SPARKlab

Khronos: 4D Spatio-temporal Perception for Autonomous Robots

Researchers from MIT SPARKlab have created novel perception algorithms that for the first time allow robots to build a 4D spatio-temporal representation of their environment. This includes the detection and detailed reconstruction of the scene, including moving and changing objects, as well as their evolution through time. This 4D understanding can be built in real-time during autonomous robot operation.

Khronos won the Outstanding Systems Paper Award at the 2024 Robotics: Science and Systems conference in Delft, the Netherlands.

Authors: Lukas Schmid (lead author), Marcus Abate, Yun Chang, and Luca Carlone (co-authors)
Citation: “Khronos: A Unified Approach for Spatio-Temporal Metric-Semantic SLAM in Dynamic Environments,” in Robotics: Science and Systems, Delft, The Netherlands, July 2024.
Paper: https://arxiv.org/abs/2402.13817
Code: https://github.com/MIT-SPARK/Khronos

Abstract:
Perceiving and understanding highly dynamic and changing environments is a crucial capability for robot autonomy. While large strides have been made towards developing dynamic SLAM approaches that estimate the robot pose accurately, a lesser emphasis has been put on the construction of dense spatio-temporal representations of the robot environment. A detailed understanding of the scene and its evolution through time is crucial for long-term robot autonomy and essential to tasks that require long-term reasoning, such as operating effectively in environments shared with humans and other agents and thus are subject to short and long-term dynamics. 

To address this challenge, this work defines the Spatio-temporal Metric-semantic SLAM (SMS) problem, and presents a framework to factorize and solve it efficiently. We show that the proposed factorization suggests a natural organization of a spatio-temporal perception system, where a fast process tracks short-term dynamics in an active temporal window, while a slower process reasons over long-term changes in the environment using a factor graph formulation. 

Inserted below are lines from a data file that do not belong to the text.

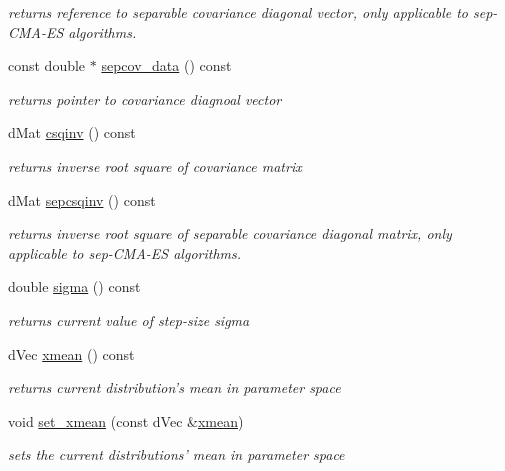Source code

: \begin{DoxyCompactItemize}
\begin{DoxyCompactList}\small\item\em returns reference to separable covariance diagonal vector, only applicable to sep-\/\-C\-M\-A-\/\-E\-S algorithms. \end{DoxyCompactList}\item 
const double $\ast$ \hyperlink{classlibcmaes_1_1CMASolutions_a66c5167b418f84fbdfc91735bf573bdb}{sepcov\-\_\-data} () const 
\begin{DoxyCompactList}\small\item\em returns pointer to covariance diagnoal vector \end{DoxyCompactList}\item 
d\-Mat \hyperlink{classlibcmaes_1_1CMASolutions_a702e38431816384b0378e7b9b198e3f3}{csqinv} () const 
\begin{DoxyCompactList}\small\item\em returns inverse root square of covariance matrix \end{DoxyCompactList}\item 
d\-Mat \hyperlink{classlibcmaes_1_1CMASolutions_afc21a4719c268edd6a67a28c5a7f16ff}{sepcsqinv} () const 
\begin{DoxyCompactList}\small\item\em returns inverse root square of separable covariance diagonal matrix, only applicable to sep-\/\-C\-M\-A-\/\-E\-S algorithms. \end{DoxyCompactList}\item 
double \hyperlink{classlibcmaes_1_1CMASolutions_a8790ac429e629856d2295e953cbe2324}{sigma} () const 
\begin{DoxyCompactList}\small\item\em returns current value of step-\/size sigma \end{DoxyCompactList}\item 
d\-Vec \hyperlink{classlibcmaes_1_1CMASolutions_ab8d63d0079eff716421f82a8ec874ca4}{xmean} () const 
\begin{DoxyCompactList}\small\item\em returns current distribution's mean in parameter space \end{DoxyCompactList}\item 
void \hyperlink{classlibcmaes_1_1CMASolutions_a743993dedaaf9adc7cb60cb65e584721}{set\-\_\-xmean} (const d\-Vec \&\hyperlink{classlibcmaes_1_1CMASolutions_ab8d63d0079eff716421f82a8ec874ca4}{xmean})
\begin{DoxyCompactList}\small\item\em sets the current distributions' mean in parameter space \end{DoxyCompactList}\item 

\end{DoxyCompactItemize}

We provide an efficient implementation of the proposed spatio-temporal perception approach, that we call Khronos, and show that it unifies existing interpretations of short-term and long-term dynamics and is able to construct a dense spatio-temporal map in real-time. We provide simulated and real results, showing that  the spatio-temporal maps built by Khronos are an accurate reflection of a 3D scene over time and that Khronos outperforms baselines across multiple metrics. We further validate our approach on two heterogeneous robots in challenging, large-scale real-world environments.